In December 2010, the FASB issued the FASB Accounting Standards Update No. 2010-29 Business Combinations (Topic 805): Disclosure of Supplementary Pro Forma Information for Business Combinations (ASU 2010-29). ASU 2010-29 specifies that if a public entity presents comparative financial statements, the entity should disclose revenue and earnings of the combined entity as though the business combination(s) that occurred during the current year had occurred as of the beginning of the comparable prior annual reporting period only.
The amendments in this Update also expand the supplemental pro forma disclosures under Topic 805 to include a description of the nature and amount of material, nonrecurring pro forma adjustments directly attributable to the business combination included in the reported pro forma revenue and earnings. The amended guidance is effective prospectively for business combinations for which the acquisition date is on or after the beginning of the first annual reporting period beginning on or after December 15, 2010. Early adoption is permitted.

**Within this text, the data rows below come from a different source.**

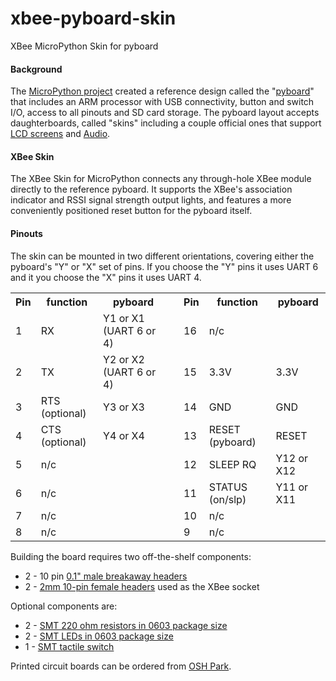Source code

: # xbee-pyboard-skin
XBee MicroPython Skin for pyboard

<h4>Background</h4>
The <a href="http://micropython.org">MicroPython project</a> created a reference design called the "<a href="http://docs.micropython.org/en/latest/pyboard/pyboard/quickref.html">pyboard</a>" that includes an ARM processor with USB connectivity, button and switch I/O, access to all pinouts and SD card storage. The pyboard layout accepts daughterboards, called "skins" including a couple official ones that support <a href="https://micropython.org/store/#/products/LCD32MKv1_0">LCD screens</a> and <a href="https://micropython.org/store/#/products/AMPv1_0">Audio</a>.

<h4>XBee Skin</h4>
The XBee Skin for MicroPython connects any through-hole XBee module directly to the reference pyboard. It supports the XBee's association indicator and RSSI signal strength output lights, and features a more conveniently positioned reset button for the pyboard itself.

<h4>Pinouts</h4>

The skin can be mounted in two different orientations, covering either the pyboard's "Y" or "X" set of pins. If you choose the "Y" pins it uses UART 6 and it you choose the "X" pins it uses UART 4.

<table>
  <tr>
    <th>Pin</th>
    <th>function</th>
    <th>pyboard</th>
    <th></th>
    <th>Pin</th>
    <th>function</th>
    <th>pyboard</th>
  </tr>
  <tr>
    <td>1</td>
    <td>RX</td>
    <td>Y1 or X1 (UART 6 or 4)</td>
    <td></td>
    <td>16</td>
    <td>n/c</td>
    <td></td>
  </tr>
  <tr>
    <td>2</td>
    <td>TX</td>
    <td>Y2 or X2 (UART 6 or 4)</td>
    <td></td>
    <td>15</td>
    <td>3.3V</td>
    <td>3.3V</td>
  </tr>
    <tr>
    <td>3</td>
    <td>RTS (optional)</td>
    <td>Y3 or X3</td>
    <td></td>
    <td>14</td>
    <td>GND</td>
    <td>GND</td>
  </tr>
    <tr>
    <td>4</td>
    <td>CTS (optional)</td>
    <td>Y4 or X4</td>
    <td></td>
    <td>13</td>
    <td>RESET (pyboard)</td>
    <td>RESET</td>
  </tr>
    <tr>
    <td>5</td>
    <td>n/c</td>
    <td></td>
    <td></td>
    <td>12</td>
    <td>SLEEP RQ</td>
    <td>Y12 or X12</td>
  </tr>
    <tr>
    <td>6</td>
    <td>n/c</td>
    <td></td>
    <td></td>
    <td>11</td>
    <td>STATUS (on/slp)</td>
    <td>Y11 or X11</td>
  </tr>
    <tr>
    <td>7</td>
    <td>n/c</td>
    <td></td>
    <td></td>
    <td>10</td>
    <td>n/c</td>
    <td></td>
  </tr>
    <tr>
    <td>8</td>
    <td>n/c</td>
    <td></td>
    <td></td>
    <td>9</td>
    <td>n/c</td>
    <td></td>
  </tr>
</table>

Building the board requires two off-the-shelf components:
<ul>
<li>2 - 10 pin <a href="https://www.sparkfun.com/products/116">0.1" male breakaway headers</a></li>
<li>2 - <a href="https://www.sparkfun.com/products/8272">2mm 10-pin female headers</a> used as the XBee socket</li>
</ul>

Optional components are:
<ul>
<li>2 - <a href="http://www.digikey.com/product-search/en?keywords=541-220GCT-ND">SMT 220 ohm resistors in 0603 package size</a></li>
<li>2 - <a href="https://www.digikey.com/product-search/en?keywords=511-1585-1-ND">SMT LEDs in 0603 package size</a></li>
<li>1 - <a href="https://www.sparkfun.com/products/8720">SMT tactile switch</a></li>
</ul>

Printed circuit boards can be ordered from <a href="https://oshpark.com/shared_projects/VDeE8qlG">OSH Park</a>.

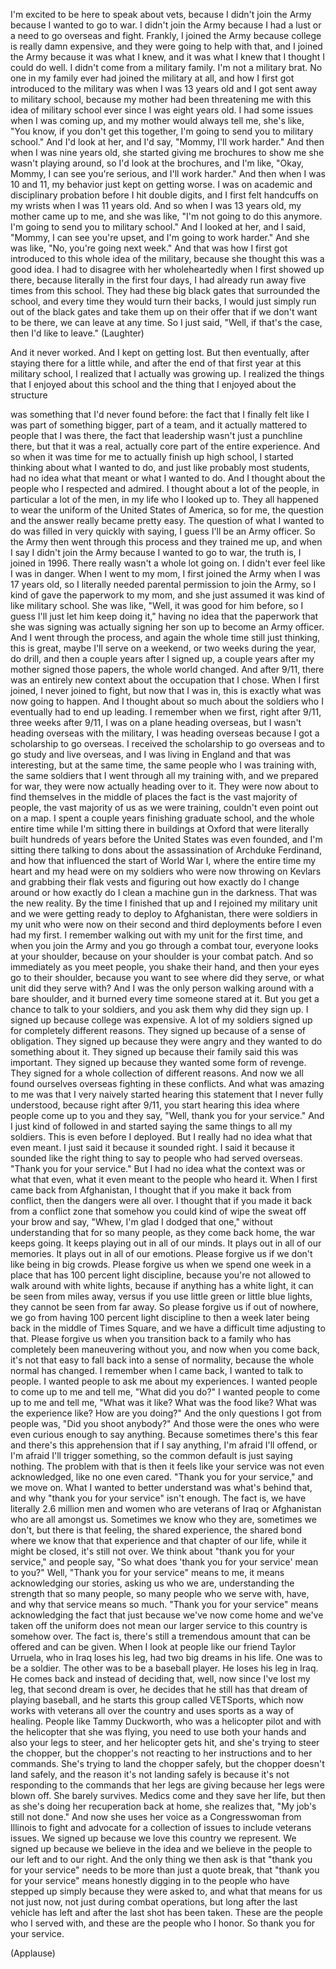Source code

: 
I&#39;m excited to be here to speak about vets,
because I didn&#39;t join the Army
because I wanted to go to war.
I didn&#39;t join the Army because I had a lust
or a need to go overseas and fight.
Frankly, I joined the Army because
college is really damn expensive,
and they were going to help with that,
and I joined the Army because
it was what I knew,
and it was what I knew that I thought I could do well.
I didn&#39;t come from a military family.
I&#39;m not a military brat.
No one in my family ever
had joined the military at all,
and how I first got introduced to the military
was when I was 13 years old
and I got sent away to military school,
because my mother had been threatening me
with this idea of military school
ever since I was eight years old.
I had some issues when I was coming up,
and my mother would always tell me, she&#39;s like,
&quot;You know, if you don&#39;t get this together,
I&#39;m going to send you to military school.&quot;
And I&#39;d look at her, and I&#39;d say, &quot;Mommy,
I&#39;ll work harder.&quot;
And then when I was nine years old,
she started giving me brochures
to show me she wasn&#39;t playing around,
so I&#39;d look at the brochures, and I&#39;m like,
&quot;Okay, Mommy, I can see you&#39;re
serious, and I&#39;ll work harder.&quot;
And then when I was 10 and 11,
my behavior just kept on getting worse.
I was on academic and disciplinary probation
before I hit double digits,
and I first felt handcuffs on my wrists
when I was 11 years old.
And so when I was 13 years old,
my mother came up to me, and she was like,
&quot;I&#39;m not going to do this anymore.
I&#39;m going to send you to military school.&quot;
And I looked at her, and I said, &quot;Mommy,
I can see you&#39;re upset, and
I&#39;m going to work harder.&quot;
And she was like, &quot;No, you&#39;re going next week.&quot;
And that was how I first got introduced
to this whole idea of the military,
because she thought this was a good idea.
I had to disagree with her wholeheartedly
when I first showed up there,
because literally in the first four days,
I had already run away five times from this school.
They had these big black gates
that surrounded the school,
and every time they would turn their backs,
I would just simply run out of the black gates
and take them up on their offer
that if we don&#39;t want to be there,
we can leave at any time.
So I just said, &quot;Well, if that&#39;s the case,
then I&#39;d like to leave.&quot; 
(Laughter)

And it never worked.
And I kept on getting lost.
But then eventually,
after staying there for a little while,
and after the end of that first year
at this military school,
I realized that I actually was growing up.
I realized the things that I enjoyed about this school
and the thing that I enjoyed about the structure

was something that I&#39;d never found before:
the fact that I finally felt like I
was part of something bigger,
part of a team, and it actually mattered to people
that I was there,
the fact that leadership wasn&#39;t just a punchline there,
but that it was a real, actually core part
of the entire experience.
And so when it was time for me to actually
finish up high school,
I started thinking about what I wanted to do,
and just like probably most students,
had no idea what that meant or what I wanted to do.
And I thought about the people who I
respected and admired.
I thought about a lot of the people,
in particular a lot of the men, in my life
who I looked up to.
They all happened to wear the uniform
of the United States of America,
so for me, the question and the answer
really became pretty easy.
The question of what I wanted to do
was filled in very quickly with saying,
I guess I&#39;ll be an Army officer.
So the Army then went through this process
and they trained me up,
and when I say I didn&#39;t join the Army
because I wanted to go to war,
the truth is, I joined in 1996.
There really wasn&#39;t a whole lot going on.
I didn&#39;t ever feel like I was in danger.
When I went to my mom,
I first joined the Army when I was 17 years old,
so I literally needed parental permission
to join the Army,
so I kind of gave the paperwork to my mom,
and she just assumed it was
kind of like military school.
She was like, &quot;Well, it was good for him before,
so I guess I&#39;ll just let him keep doing it,&quot;
having no idea that the
paperwork that she was signing
was actually signing her son up
to become an Army officer.
And I went through the process,
and again the whole time still just thinking,
this is great, maybe I&#39;ll serve on a weekend,
or two weeks during the year, do drill,
and then a couple years after I signed up,
a couple years after my mother signed those papers,
the whole world changed.
And after 9/11, there was an entirely new context
about the occupation that I chose.
When I first joined, I never joined to fight,
but now that I was in,
this is exactly what was now going to happen.
And I thought about so much about the soldiers
who I eventually had to end up leading.
I remember when we first, right after 9/11,
three weeks after 9/11, I was
on a plane heading overseas,
but I wasn&#39;t heading overseas with the military,
I was heading overseas because I got a scholarship
to go overseas.
I received the scholarship to go overseas
and to go study and live overseas,
and I was living in England and that was interesting,
but at the same time, the same people who
I was training with,
the same soldiers that I went
through all my training with,
and we prepared for war,
they were now actually heading over to it.
They were now about to find themselves
in the middle of places the fact is
the vast majority of people,
the vast majority of us as we were training,
couldn&#39;t even point out on a map.
I spent a couple years finishing graduate school,
and the whole entire time while I&#39;m sitting there
in buildings at Oxford
that were literally built hundreds of years
before the United States was even founded,
and I&#39;m sitting there talking to dons
about the assassination of Archduke Ferdinand,
and how that influenced the start of World War I,
where the entire time my heart and my head
were on my soldiers
who were now throwing on Kevlars
and grabbing their flak vests
and figuring out how exactly do I change around
or how exactly do I clean a machine gun
in the darkness.
That was the new reality.
By the time I finished that up and I rejoined
my military unit and we were getting
ready to deploy to Afghanistan,
there were soldiers in my unit who were now
on their second and third deployments
before I even had my first.
I remember walking out with
my unit for the first time,
and when you join the Army
and you go through a combat tour,
everyone looks at your shoulder,
because on your shoulder is your combat patch.
And so immediately as you meet people,
you shake their hand,
and then your eyes go to their shoulder,
because you want to see where did they serve,
or what unit did they serve with?
And I was the only person walking around
with a bare shoulder,
and it burned every time someone stared at it.
But you get a chance to talk to your soldiers,
and you ask them why did they sign up.
I signed up because college was expensive.
A lot of my soldiers signed up
for completely different reasons.
They signed up because of a sense of obligation.
They signed up because they were angry
and they wanted to do something about it.
They signed up because
their family said this was important.
They signed up because they
wanted some form of revenge.
They signed for a whole
collection of different reasons.
And now we all found ourselves overseas
fighting in these conflicts.
And what was amazing to me was that I
very naively started hearing this statement
that I never fully understood,
because right after 9/11, you start hearing this idea
where people come up to you and they say,
&quot;Well, thank you for your service.&quot;
And I just kind of followed in and started saying
the same things to all my soldiers.
This is even before I deployed.
But I really had no idea what that even meant.
I just said it because it sounded right.
I said it because it sounded like the right thing to say
to people who had served overseas.
&quot;Thank you for your service.&quot;
But I had no idea what the context was
or what that even,
what it even meant to the people who heard it.
When I first came back from Afghanistan,
I thought that if you make it back from conflict,
then the dangers were all over.
I thought that if you made it
back from a conflict zone
that somehow you could kind of
wipe the sweat off your brow and say,
&quot;Whew, I&#39;m glad I dodged that one,&quot;
without understanding that for so many people,
as they come back home,
the war keeps going.
It keeps playing out in all of our minds.
It plays out in all of our memories.
It plays out in all of our emotions.
Please forgive us
if we don&#39;t like being in big crowds.
Please forgive us
when we spend one week in a place
that has 100 percent light discipline,
because you&#39;re not allowed to
walk around with white lights,
because if anything has a white light,
it can be seen from miles away,
versus if you use little green
or little blue lights,
they cannot be seen from far away.
So please forgive us if out of nowhere,
we go from having 100 percent light discipline
to then a week later being back
in the middle of Times Square,
and we have a difficult time adjusting to that.
Please forgive us
when you transition back to a family
who has completely been maneuvering without you,
and now when you come back, it&#39;s not that easy
to fall back into a sense of normality,
because the whole normal has changed.
I remember when I came back,
I wanted to talk to people.
I wanted people to ask me about my experiences.
I wanted people to come up to me and tell me,
&quot;What did you do?&quot;
I wanted people to come up to me and tell me,
&quot;What was it like? What was the food like?
What was the experience like? How are you doing?&quot;
And the only questions I got from people was,
&quot;Did you shoot anybody?&quot;
And those were the ones who were even curious
enough to say anything.
Because sometimes there&#39;s this fear
and there&#39;s this apprehension that if I say anything,
I&#39;m afraid I&#39;ll offend,
or I&#39;m afraid I&#39;ll trigger something,
so the common default is just saying nothing.
The problem with that
is then it feels like your service
was not even acknowledged,
like no one even cared.
&quot;Thank you for your service,&quot;
and we move on.
What I wanted to better understand
was what&#39;s behind that,
and why &quot;thank you for your service&quot; isn&#39;t enough.
The fact is, we have literally
2.6 million men and women
who are veterans of Iraq or Afghanistan
who are all amongst us.
Sometimes we know who they are,
sometimes we don&#39;t,
but there is that feeling, the shared experience,
the shared bond
where we know that that experience
and that chapter of our life,
while it might be closed,
it&#39;s still not over.
We think about &quot;thank you for your service,&quot;
and people say, &quot;So what does &#39;thank
you for your service&#39; mean to you?&quot;
Well, &quot;Thank you for your service&quot; means to me,
it means acknowledging our stories,
asking us who we are,
understanding the strength
that so many people, so many
people who we serve with, have,
and why that service means so much.
&quot;Thank you for your service&quot;
means acknowledging the fact
that just because we&#39;ve now come home
and we&#39;ve taken off the uniform
does not mean our larger service to this country
is somehow over.
The fact is, there&#39;s still a tremendous amount
that can be offered and can be given.
When I look at people
like our friend Taylor Urruela,
who in Iraq loses his leg,
had two big dreams in his life.
One was to be a soldier. The other
was to be a baseball player.
He loses his leg in Iraq.
He comes back
and instead of deciding that,
well, now since I&#39;ve lost my
leg, that second dream is over,
he decides that he still has that
dream of playing baseball,
and he starts this group called VETSports,
which now works with veterans all over the country
and uses sports as a way of healing.
People like Tammy Duckworth,
who was a helicopter pilot
and with the helicopter that she was flying,
you need to use both your hands
and also your legs to steer,
and her helicopter gets hit,
and she&#39;s trying to steer the chopper,
but the chopper&#39;s not reacting
to her instructions and to her commands.
She&#39;s trying to land the chopper safely,
but the chopper doesn&#39;t land safely,
and the reason it&#39;s not landing safely
is because it&#39;s not responding to the
commands that her legs are giving
because her legs were blown off.
She barely survives.
Medics come and they save her life,
but then as she&#39;s doing her
recuperation back at home,
she realizes that, &quot;My job&#39;s still not done.&quot;
And now she uses her voice
as a Congresswoman from Illinois
to fight and advocate for a collection of issues
to include veterans issues.
We signed up because
we love this country we represent.
We signed up because
we believe in the idea and we believe in the people
to our left and to our right.
And the only thing we then ask is that
&quot;thank you for your service&quot;
needs to be more than just a quote break,
that &quot;thank you for your service&quot; means
honestly digging in
to the people who have stepped up
simply because they were asked to,
and what that means for us not just now,
not just during combat operations,
but long after the last vehicle has left
and after the last shot has been taken.
These are the people who I served with,
and these are the people who I honor.
So thank you for your service.

(Applause)

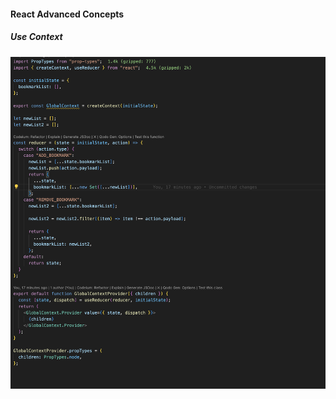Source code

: #### React Advanced Concepts

##### Use Context

![blog sample - react context](./public/blog_sample5.png)
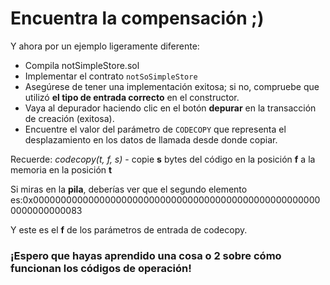 # Encuentra la compensación ;)

Y ahora por un ejemplo ligeramente diferente:

- Compila notSimpleStore.sol
- Implementar el contrato `notSoSimpleStore`
- Asegúrese de tener una implementación exitosa; si no, compruebe que utilizó **el tipo de entrada correcto** en el constructor.
- Vaya al depurador haciendo clic en el botón **depurar** en la transacción de creación (exitosa).
- Encuentre el valor del parámetro de `CODECOPY` que representa el desplazamiento en los datos de llamada desde donde copiar.

Recuerde: _codecopy(t, f, s)_ - copie **s** bytes del código en la posición **f** a la memoria en la posición **t**

Si miras en la **pila**, deberías ver que el segundo elemento es:0x00000000000000000000000000000000000000000000000000000000000000083

Y este es el **f** de los parámetros de entrada de codecopy.

### ¡Espero que hayas aprendido una cosa o 2 sobre cómo funcionan los códigos de operación!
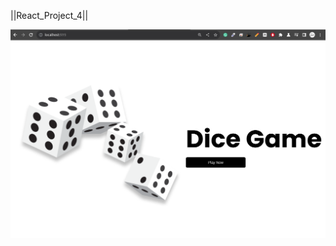 ||React_Project_4||

<img src="https://github.com/md-jaman-web-developer/react-project-4/blob/main/%7C-%20React_Project_4_Exmples_Photos%20-%7C/Screenshot%20from%202023-12-05%2015-13-03.png"/>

Management does not believe that any other recently issued, but not yet effective accounting pronouncements, if adopted, would have a material effect on the accompanying consolidated financial statements.
NOTE 3 RELATED PARTY TRANSACTIONS
Consulting services from President and Chief Financial Officer
The President of the Company provides management consulting services to the Company. During the year ended February 28, 2011, management consulting services of $24,000 (February 28, 2010: $8,000) were charged to operations. During the last quarter of fiscal 2011 the Company issued 640,000 restricted shares of common stock in the capital of the Company at a deemed price of $0.05 per share to settle the amount owed to the Companys President.
The Chief Financial Officer of the Company provides consulting services to the Company. During the year ended February 28, 2011, consulting services of $24,000 (February 28, 2010: $8,000) were charged to operations. During the last quarter of fiscal 2011 the Company issued 640,000 restricted shares of common stock in the capital of the Company at a deemed price of $0.05 per share to settle the amount owed to the Companys Chief Financial Officer.
NOTE 4 STOCKHOLDERS EQUITY
The Company was incorporated on September 29, 2009 and is authorized to issue up to 75,000,000 shares of common stock with $0.001 par value.